* [TASK TO CARRY OUT]: The answer should hold only the lines from the beginning of the listing below to the line containing "- **Inputs**: Project", both included, with every picture left out.

INFORMATION GIVEN START

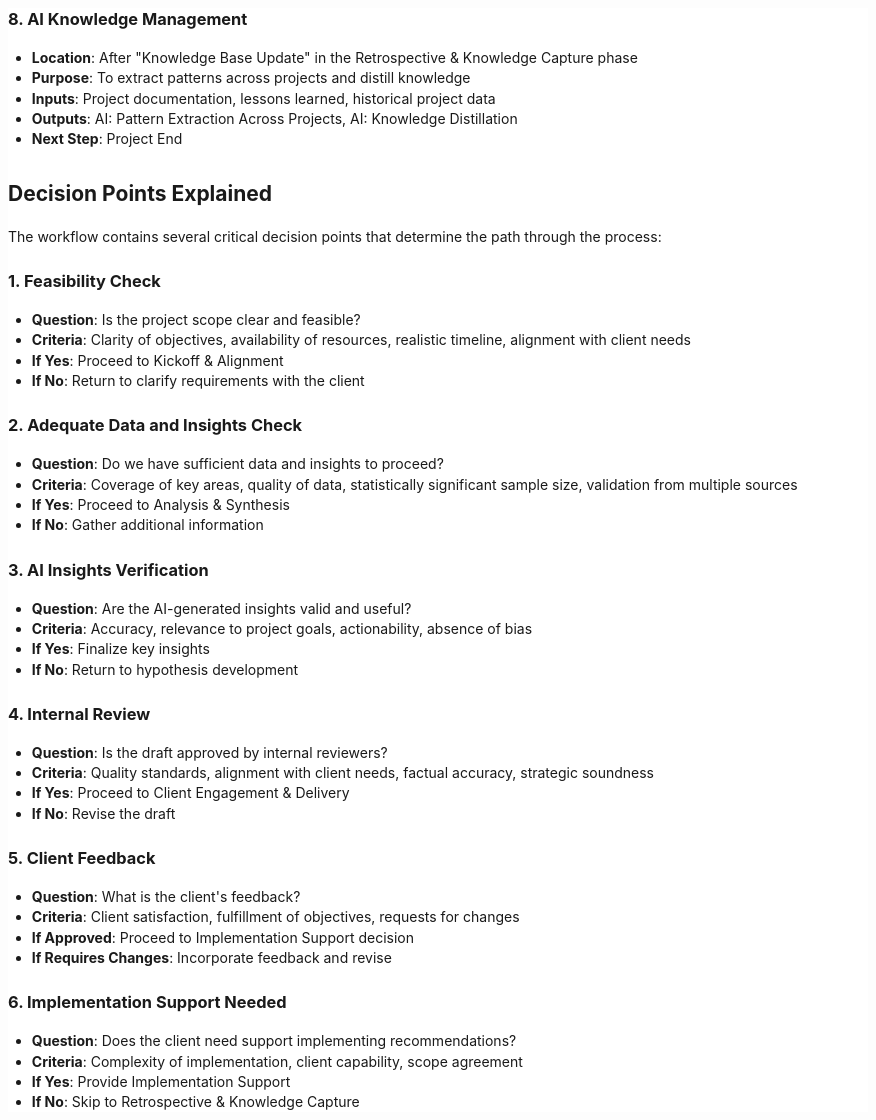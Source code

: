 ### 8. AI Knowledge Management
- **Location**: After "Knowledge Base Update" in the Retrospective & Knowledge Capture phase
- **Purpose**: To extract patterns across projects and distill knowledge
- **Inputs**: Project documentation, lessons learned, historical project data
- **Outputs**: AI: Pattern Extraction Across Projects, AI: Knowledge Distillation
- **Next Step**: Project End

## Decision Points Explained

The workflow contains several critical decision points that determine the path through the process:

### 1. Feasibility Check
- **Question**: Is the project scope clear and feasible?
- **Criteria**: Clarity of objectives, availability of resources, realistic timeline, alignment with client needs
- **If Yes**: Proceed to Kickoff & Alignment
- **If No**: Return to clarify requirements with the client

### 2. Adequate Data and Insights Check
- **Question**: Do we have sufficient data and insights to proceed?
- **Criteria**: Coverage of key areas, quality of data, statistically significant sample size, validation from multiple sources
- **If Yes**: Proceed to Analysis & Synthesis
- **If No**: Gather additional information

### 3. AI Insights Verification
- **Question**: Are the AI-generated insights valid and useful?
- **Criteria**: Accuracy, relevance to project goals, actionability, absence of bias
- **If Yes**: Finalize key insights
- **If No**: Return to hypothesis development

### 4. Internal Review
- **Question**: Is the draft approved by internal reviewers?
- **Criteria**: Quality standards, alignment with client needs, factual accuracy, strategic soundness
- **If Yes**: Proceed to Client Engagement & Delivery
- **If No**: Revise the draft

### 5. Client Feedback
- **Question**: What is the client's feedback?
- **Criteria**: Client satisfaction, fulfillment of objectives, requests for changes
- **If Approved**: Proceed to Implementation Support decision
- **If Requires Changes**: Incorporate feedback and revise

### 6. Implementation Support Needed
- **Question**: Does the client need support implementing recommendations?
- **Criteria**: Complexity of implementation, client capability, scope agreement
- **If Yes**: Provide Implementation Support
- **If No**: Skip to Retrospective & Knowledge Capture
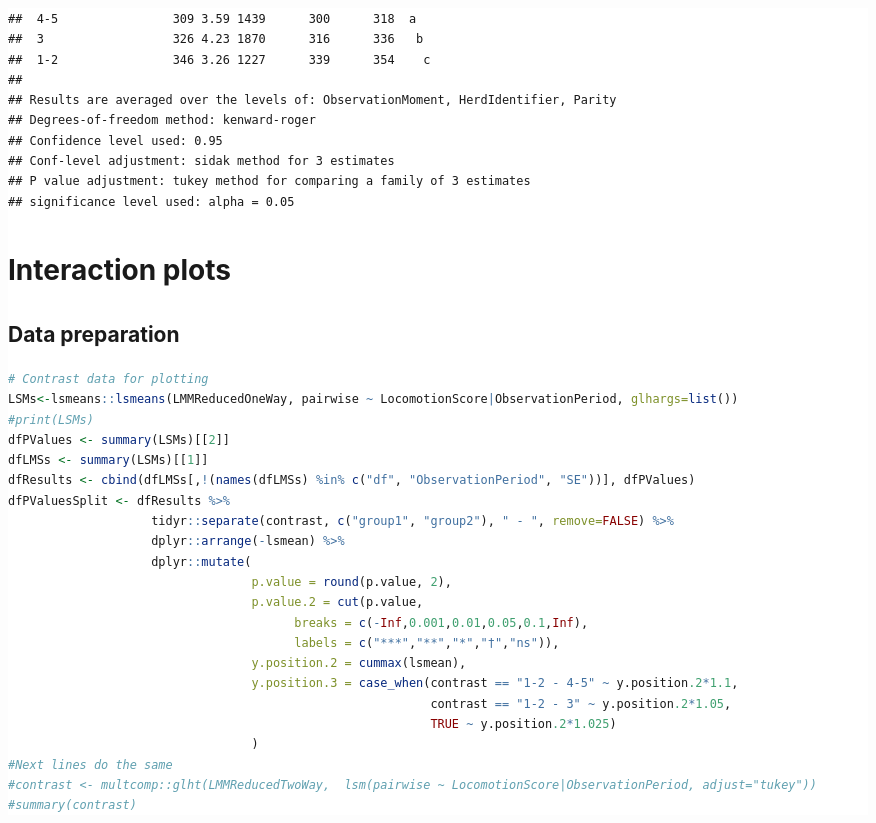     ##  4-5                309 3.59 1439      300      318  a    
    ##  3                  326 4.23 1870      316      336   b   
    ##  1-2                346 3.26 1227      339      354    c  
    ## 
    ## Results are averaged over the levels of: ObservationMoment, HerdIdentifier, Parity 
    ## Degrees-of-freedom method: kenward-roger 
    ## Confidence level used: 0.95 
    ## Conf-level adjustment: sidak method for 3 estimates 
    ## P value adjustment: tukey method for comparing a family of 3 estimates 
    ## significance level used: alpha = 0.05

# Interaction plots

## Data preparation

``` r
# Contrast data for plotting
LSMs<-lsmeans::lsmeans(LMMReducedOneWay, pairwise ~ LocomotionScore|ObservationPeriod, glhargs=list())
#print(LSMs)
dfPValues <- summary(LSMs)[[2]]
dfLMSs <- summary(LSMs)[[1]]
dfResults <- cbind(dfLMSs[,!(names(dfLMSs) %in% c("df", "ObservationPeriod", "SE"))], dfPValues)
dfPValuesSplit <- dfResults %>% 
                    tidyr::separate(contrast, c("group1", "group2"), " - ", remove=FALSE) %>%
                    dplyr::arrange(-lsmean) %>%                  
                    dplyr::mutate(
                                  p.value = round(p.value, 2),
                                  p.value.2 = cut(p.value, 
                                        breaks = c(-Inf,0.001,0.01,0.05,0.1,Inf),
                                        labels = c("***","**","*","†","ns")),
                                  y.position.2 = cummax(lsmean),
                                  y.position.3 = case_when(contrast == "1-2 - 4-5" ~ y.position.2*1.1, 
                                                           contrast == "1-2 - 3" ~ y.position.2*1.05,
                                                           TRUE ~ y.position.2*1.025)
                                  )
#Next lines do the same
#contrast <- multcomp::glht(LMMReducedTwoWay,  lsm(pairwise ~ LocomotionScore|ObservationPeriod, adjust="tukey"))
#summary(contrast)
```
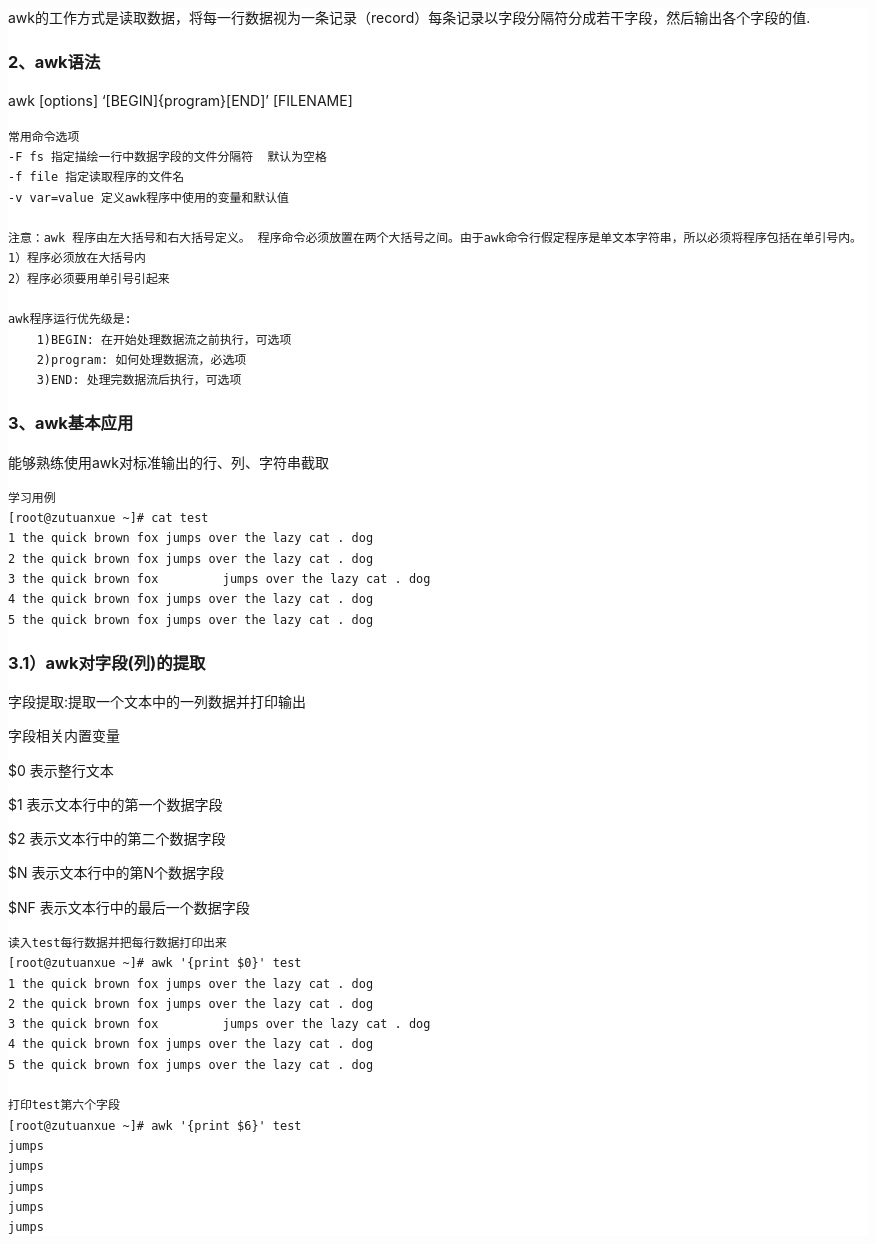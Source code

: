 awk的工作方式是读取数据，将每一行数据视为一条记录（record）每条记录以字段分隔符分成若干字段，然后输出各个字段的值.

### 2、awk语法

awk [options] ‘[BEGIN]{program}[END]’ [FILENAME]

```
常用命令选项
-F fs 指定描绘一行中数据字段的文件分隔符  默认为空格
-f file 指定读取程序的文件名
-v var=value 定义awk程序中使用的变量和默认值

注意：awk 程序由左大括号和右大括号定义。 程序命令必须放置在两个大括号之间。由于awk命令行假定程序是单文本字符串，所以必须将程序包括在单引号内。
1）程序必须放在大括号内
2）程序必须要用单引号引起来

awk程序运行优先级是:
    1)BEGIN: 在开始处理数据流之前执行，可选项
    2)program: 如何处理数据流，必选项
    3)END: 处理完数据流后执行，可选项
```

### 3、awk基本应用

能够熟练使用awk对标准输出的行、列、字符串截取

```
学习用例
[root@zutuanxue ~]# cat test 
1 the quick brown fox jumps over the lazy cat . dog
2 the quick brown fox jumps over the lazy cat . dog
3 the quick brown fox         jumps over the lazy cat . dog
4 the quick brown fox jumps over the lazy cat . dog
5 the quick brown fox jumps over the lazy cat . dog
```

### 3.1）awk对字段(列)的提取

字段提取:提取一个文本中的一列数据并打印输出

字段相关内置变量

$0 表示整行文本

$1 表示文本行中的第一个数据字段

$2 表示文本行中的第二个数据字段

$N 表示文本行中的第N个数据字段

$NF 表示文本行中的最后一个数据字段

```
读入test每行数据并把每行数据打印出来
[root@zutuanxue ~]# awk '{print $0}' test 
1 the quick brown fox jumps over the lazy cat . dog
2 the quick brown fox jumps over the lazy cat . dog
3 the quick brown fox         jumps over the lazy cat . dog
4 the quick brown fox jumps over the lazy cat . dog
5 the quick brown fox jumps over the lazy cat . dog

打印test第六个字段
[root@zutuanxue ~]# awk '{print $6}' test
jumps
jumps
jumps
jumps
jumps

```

INFORMATION GIVEN END

* [ANSWER AREA]:
Source code

: ### 8. AI Knowledge Management
- **Location**: After "Knowledge Base Update" in the Retrospective & Knowledge Capture phase
- **Purpose**: To extract patterns across projects and distill knowledge
- **Inputs**: Project documentation, lessons learned, historical project data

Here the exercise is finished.